YOUR OBJECTIVE:
Taking the line with "Demonstrations on Movie" as the first and the line with "How Documents are" as the last, set down the lines below exactly, pictures excluded.
___ RECORDS TO USE
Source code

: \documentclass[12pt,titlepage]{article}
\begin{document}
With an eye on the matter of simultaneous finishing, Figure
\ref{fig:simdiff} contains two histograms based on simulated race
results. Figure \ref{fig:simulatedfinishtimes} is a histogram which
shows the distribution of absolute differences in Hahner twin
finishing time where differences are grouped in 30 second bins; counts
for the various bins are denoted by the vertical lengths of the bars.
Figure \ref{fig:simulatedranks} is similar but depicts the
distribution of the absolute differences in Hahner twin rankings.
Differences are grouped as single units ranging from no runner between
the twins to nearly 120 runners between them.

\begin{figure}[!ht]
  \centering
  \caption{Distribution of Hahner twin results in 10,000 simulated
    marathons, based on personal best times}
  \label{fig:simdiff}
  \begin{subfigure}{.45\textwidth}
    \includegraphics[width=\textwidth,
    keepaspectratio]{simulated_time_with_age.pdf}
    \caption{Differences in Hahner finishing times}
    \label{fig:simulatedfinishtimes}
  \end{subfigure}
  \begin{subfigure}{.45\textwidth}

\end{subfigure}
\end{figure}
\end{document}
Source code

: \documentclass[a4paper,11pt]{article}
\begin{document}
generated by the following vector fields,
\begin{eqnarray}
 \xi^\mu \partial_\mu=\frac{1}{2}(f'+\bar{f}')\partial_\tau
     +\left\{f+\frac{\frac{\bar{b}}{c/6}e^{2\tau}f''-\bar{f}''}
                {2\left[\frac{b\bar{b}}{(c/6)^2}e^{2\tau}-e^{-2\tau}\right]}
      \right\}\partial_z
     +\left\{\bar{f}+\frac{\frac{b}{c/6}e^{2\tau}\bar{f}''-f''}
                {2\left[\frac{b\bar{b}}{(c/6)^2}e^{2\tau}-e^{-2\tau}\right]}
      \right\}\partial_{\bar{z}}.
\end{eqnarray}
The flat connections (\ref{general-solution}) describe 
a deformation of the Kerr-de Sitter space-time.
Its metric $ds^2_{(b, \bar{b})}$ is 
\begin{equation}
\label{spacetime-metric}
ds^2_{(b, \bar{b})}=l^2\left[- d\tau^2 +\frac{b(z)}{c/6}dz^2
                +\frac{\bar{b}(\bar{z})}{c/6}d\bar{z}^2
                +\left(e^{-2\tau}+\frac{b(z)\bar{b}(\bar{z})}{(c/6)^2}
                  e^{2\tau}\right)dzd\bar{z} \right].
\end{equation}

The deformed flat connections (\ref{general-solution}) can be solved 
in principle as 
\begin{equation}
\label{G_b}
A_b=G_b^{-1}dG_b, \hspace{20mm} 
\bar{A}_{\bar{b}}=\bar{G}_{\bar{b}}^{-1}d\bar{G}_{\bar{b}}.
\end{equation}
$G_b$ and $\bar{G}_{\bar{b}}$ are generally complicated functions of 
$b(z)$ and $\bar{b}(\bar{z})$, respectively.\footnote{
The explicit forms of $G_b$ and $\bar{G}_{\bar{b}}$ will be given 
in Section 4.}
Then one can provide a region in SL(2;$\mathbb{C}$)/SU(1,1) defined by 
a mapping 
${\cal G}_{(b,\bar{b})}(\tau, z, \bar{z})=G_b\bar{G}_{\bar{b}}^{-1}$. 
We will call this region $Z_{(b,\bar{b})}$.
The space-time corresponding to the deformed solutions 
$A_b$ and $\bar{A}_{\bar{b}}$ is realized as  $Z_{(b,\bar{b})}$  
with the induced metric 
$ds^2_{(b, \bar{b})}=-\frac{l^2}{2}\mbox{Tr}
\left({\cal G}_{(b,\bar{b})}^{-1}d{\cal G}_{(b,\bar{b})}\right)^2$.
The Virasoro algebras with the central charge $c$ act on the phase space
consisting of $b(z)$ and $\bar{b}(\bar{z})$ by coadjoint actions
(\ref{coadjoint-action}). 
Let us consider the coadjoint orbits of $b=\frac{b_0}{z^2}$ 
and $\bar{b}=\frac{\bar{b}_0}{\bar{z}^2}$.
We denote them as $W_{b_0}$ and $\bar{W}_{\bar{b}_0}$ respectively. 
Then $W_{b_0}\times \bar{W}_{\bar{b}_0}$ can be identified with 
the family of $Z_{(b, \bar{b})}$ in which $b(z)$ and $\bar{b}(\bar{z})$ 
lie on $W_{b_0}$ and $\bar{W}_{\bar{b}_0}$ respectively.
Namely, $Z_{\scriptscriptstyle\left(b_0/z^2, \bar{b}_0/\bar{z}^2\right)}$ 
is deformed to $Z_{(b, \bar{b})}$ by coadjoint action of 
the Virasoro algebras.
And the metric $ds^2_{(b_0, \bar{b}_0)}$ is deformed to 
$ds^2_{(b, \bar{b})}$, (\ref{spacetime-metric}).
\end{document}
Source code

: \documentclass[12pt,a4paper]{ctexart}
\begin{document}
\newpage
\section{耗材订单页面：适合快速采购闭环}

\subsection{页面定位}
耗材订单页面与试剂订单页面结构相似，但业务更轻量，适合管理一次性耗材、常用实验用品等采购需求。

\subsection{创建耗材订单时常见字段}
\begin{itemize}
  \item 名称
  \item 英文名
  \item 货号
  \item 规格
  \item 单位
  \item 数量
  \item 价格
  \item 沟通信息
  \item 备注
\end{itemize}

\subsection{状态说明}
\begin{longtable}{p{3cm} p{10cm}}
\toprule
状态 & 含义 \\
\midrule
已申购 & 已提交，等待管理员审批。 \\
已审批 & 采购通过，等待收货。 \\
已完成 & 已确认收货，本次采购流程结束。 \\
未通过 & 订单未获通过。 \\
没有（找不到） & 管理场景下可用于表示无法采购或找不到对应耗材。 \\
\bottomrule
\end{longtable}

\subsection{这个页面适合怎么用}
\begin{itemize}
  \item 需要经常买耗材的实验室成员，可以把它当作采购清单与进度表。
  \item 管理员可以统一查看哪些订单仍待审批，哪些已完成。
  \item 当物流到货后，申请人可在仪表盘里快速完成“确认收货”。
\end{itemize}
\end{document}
______
___ RECORDS TO USE
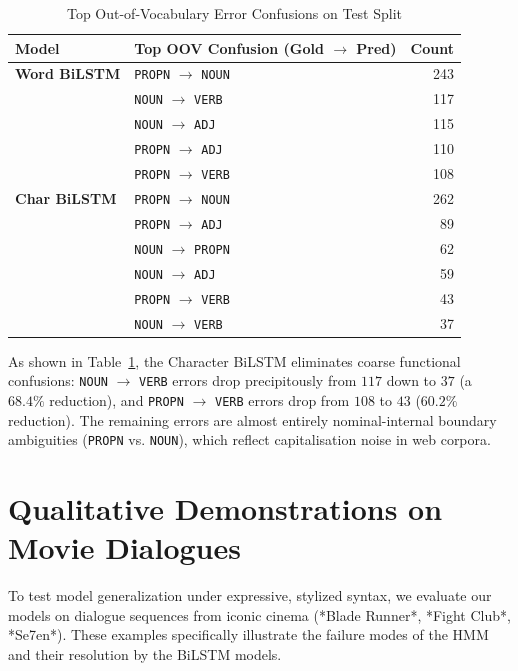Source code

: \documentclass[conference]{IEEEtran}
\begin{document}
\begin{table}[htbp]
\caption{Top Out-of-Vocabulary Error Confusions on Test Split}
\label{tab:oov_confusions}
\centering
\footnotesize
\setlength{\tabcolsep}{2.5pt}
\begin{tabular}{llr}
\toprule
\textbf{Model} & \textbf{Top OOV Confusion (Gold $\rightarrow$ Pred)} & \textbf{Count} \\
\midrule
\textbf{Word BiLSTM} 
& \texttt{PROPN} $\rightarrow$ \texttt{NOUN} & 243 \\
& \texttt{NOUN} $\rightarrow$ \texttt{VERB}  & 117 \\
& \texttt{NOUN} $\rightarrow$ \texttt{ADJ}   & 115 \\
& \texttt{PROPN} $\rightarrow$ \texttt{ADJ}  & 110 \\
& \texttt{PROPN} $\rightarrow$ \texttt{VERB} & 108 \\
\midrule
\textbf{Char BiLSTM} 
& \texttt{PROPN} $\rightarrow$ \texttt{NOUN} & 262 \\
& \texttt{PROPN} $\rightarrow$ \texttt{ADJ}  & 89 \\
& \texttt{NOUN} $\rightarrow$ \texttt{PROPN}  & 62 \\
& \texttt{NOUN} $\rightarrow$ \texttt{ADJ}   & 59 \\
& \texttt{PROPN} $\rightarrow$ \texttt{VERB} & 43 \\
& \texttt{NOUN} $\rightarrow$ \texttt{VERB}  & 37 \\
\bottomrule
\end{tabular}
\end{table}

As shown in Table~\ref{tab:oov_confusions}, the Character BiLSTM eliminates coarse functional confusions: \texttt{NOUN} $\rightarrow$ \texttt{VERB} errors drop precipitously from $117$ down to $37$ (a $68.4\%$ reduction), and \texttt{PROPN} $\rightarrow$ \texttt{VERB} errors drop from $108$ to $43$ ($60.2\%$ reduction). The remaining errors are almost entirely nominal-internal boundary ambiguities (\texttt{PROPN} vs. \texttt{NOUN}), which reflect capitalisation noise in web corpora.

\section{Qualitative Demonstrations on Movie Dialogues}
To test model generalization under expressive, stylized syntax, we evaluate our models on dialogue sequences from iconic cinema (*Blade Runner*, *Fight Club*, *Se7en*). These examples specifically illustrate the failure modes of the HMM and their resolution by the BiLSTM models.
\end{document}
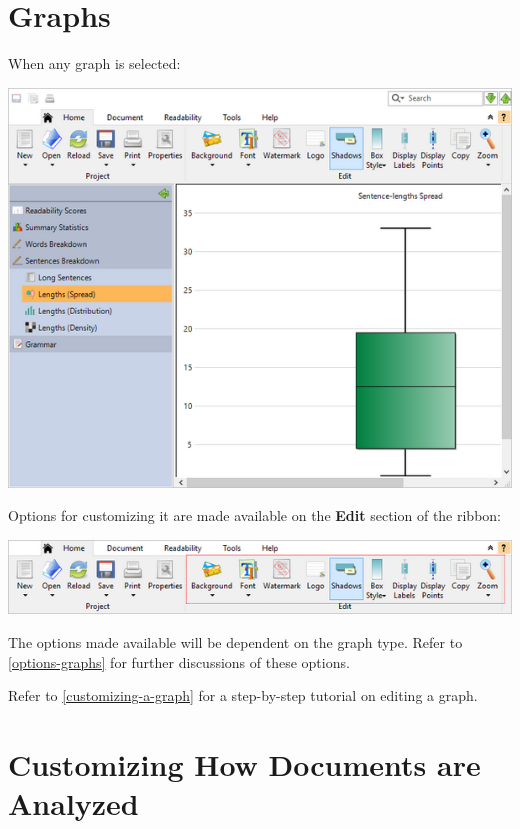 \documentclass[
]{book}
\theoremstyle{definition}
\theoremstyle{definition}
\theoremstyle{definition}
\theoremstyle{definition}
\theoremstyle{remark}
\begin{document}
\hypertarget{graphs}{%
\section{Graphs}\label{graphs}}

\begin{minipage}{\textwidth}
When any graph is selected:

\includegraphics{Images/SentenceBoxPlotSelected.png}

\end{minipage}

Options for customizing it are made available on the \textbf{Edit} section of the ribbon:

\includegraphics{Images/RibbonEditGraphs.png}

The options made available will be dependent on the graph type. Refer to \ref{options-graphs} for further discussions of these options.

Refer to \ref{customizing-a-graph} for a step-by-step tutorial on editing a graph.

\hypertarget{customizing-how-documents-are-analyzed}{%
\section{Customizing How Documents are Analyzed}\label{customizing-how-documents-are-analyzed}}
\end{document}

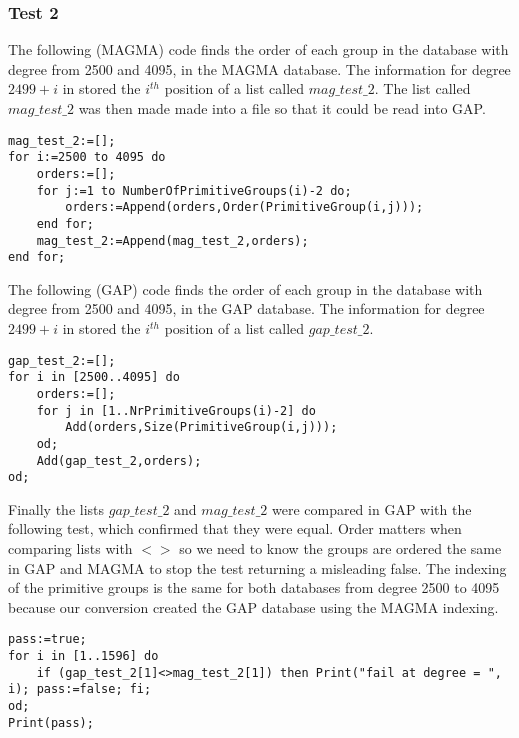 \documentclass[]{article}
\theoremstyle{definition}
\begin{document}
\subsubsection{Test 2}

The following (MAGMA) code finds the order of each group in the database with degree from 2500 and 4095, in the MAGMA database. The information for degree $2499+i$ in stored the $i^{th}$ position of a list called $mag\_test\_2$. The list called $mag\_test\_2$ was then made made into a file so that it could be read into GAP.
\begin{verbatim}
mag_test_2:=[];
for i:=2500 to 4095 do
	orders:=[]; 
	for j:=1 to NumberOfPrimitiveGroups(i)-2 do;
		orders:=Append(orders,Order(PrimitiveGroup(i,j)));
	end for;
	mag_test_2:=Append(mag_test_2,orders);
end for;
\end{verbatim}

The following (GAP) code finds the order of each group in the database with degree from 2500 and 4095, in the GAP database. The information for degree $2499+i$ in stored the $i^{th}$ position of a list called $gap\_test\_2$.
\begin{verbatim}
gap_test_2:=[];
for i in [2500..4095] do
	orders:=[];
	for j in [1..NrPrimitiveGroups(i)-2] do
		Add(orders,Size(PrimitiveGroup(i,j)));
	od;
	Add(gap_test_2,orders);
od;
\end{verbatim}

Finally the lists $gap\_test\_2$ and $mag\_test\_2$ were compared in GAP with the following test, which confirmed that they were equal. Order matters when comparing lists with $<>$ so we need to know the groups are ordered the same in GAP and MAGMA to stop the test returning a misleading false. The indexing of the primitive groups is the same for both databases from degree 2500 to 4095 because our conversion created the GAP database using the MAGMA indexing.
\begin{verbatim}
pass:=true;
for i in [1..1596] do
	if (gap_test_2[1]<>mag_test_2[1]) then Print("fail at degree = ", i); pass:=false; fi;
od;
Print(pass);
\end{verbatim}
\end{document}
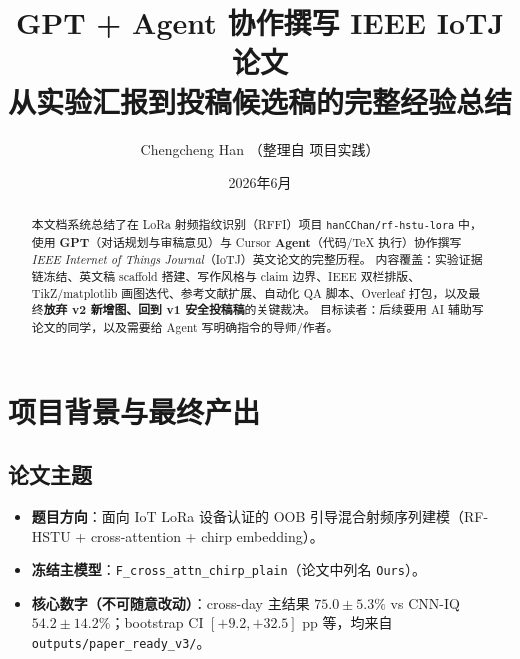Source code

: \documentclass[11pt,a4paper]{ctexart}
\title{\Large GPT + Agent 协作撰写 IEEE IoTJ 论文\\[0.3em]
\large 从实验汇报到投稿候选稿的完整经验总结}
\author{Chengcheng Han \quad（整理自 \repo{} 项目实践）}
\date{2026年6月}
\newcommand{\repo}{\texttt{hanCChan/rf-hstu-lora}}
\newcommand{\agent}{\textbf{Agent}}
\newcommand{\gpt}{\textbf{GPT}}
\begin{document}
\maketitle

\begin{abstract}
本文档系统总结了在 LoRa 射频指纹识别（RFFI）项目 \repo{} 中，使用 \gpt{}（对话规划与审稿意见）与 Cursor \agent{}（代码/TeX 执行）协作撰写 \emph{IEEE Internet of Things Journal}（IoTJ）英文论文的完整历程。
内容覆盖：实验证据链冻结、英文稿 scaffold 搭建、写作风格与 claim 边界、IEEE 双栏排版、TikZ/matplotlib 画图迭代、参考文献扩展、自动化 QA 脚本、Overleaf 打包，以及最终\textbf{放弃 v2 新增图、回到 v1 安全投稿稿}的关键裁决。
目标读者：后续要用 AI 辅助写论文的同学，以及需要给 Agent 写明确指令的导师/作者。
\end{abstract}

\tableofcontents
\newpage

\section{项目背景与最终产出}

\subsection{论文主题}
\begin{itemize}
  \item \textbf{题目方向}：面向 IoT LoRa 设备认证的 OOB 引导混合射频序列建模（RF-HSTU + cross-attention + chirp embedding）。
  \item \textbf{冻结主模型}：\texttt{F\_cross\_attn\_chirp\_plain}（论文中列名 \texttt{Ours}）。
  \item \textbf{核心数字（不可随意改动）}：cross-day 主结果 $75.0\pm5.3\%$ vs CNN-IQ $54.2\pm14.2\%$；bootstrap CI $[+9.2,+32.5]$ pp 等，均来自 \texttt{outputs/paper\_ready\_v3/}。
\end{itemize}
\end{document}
______
RESULT BELOW:
\section{Qualitative Demonstrations on Movie Dialogues}
To test model generalization under expressive, stylized syntax, we evaluate our models on dialogue sequences from iconic cinema (*Blade Runner*, *Fight Club*, *Se7en*). These examples specifically illustrate the failure modes of the HMM and their resolution by the BiLSTM models.
\end{document}
 \documentclass[
]{book}
\theoremstyle{definition}
\theoremstyle{definition}
\theoremstyle{definition}
\theoremstyle{definition}
\theoremstyle{remark}
\begin{document}
\hypertarget{graphs}{%
\section{Graphs}\label{graphs}}

\begin{minipage}{\textwidth}
When any graph is selected:

\includegraphics{Images/SentenceBoxPlotSelected.png}

\end{minipage}

Options for customizing it are made available on the \textbf{Edit} section of the ribbon:

\includegraphics{Images/RibbonEditGraphs.png}

The options made available will be dependent on the graph type. Refer to \ref{options-graphs} for further discussions of these options.

Refer to \ref{customizing-a-graph} for a step-by-step tutorial on editing a graph.

\hypertarget{customizing-how-documents-are-analyzed}{%
\section{Customizing How Documents are Analyzed}\label{customizing-how-documents-are-analyzed}}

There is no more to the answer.